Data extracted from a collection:
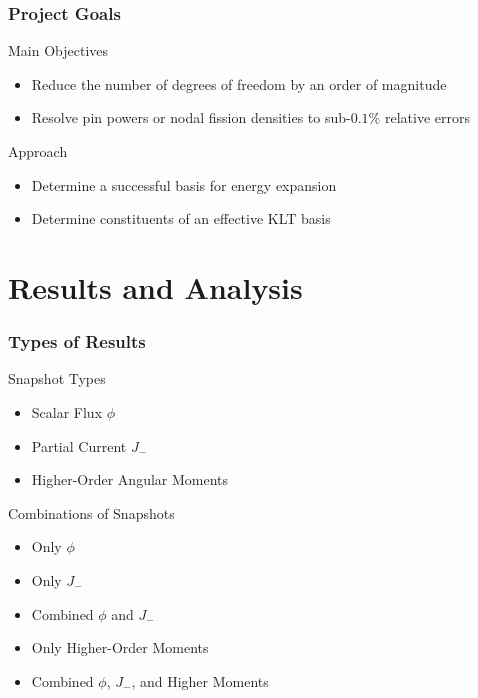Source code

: \documentclass[fleqn]{beamer}
\begin{document}
  \begin{frame}
      \frametitle{Project Goals}
      \begin{block}{Main Objectives}
          \begin{itemize}
              \item Reduce the number of degrees of freedom by an order of 
              magnitude
              \item Resolve pin powers or nodal fission densities to 
              sub-$0.1\%$ relative errors
          \end{itemize}
      \end{block}
      \begin{block}{Approach}
          \begin{itemize}
              \item Determine a successful basis for energy expansion
              \item Determine constituents of an effective KLT basis
          \end{itemize}
      \end{block}
  \end{frame}
  
  \section{Results and Analysis}
  
  \begin{frame}
      \frametitle{Types of Results}
      \begin{block}{Snapshot Types}
          \begin{itemize}
              \item Scalar Flux $\phi$
              \item Partial Current $J_-$
              \item Higher-Order Angular Moments
          \end{itemize}

      \end{block}
      \begin{block}{Combinations of Snapshots}
          \begin{itemize}
              \item Only $\phi$
              \item Only $J_-$
              \item Combined $\phi$ and $J_-$
              \item Only Higher-Order Moments
              \item Combined $\phi$, $J_-$, and Higher Moments
          \end{itemize}

      \end{block}

  \end{frame}
\end{document}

Exercise directions: Give back every entry in full, exactly as written, with no picture included.

Answer area:
Source code

: \documentclass[fleqn]{beamer}
\begin{document}
  \begin{frame}
      \frametitle{Project Goals}
      \begin{block}{Main Objectives}
          \begin{itemize}
              \item Reduce the number of degrees of freedom by an order of 
              magnitude
              \item Resolve pin powers or nodal fission densities to 
              sub-$0.1\%$ relative errors
          \end{itemize}
      \end{block}
      \begin{block}{Approach}
          \begin{itemize}
              \item Determine a successful basis for energy expansion
              \item Determine constituents of an effective KLT basis
          \end{itemize}
      \end{block}
  \end{frame}
  
  \section{Results and Analysis}
  
  \begin{frame}
      \frametitle{Types of Results}
      \begin{block}{Snapshot Types}
          \begin{itemize}
              \item Scalar Flux $\phi$
              \item Partial Current $J_-$
              \item Higher-Order Angular Moments
          \end{itemize}

      \end{block}
      \begin{block}{Combinations of Snapshots}
          \begin{itemize}
              \item Only $\phi$
              \item Only $J_-$
              \item Combined $\phi$ and $J_-$
              \item Only Higher-Order Moments
              \item Combined $\phi$, $J_-$, and Higher Moments
          \end{itemize}

      \end{block}

  \end{frame}
\end{document}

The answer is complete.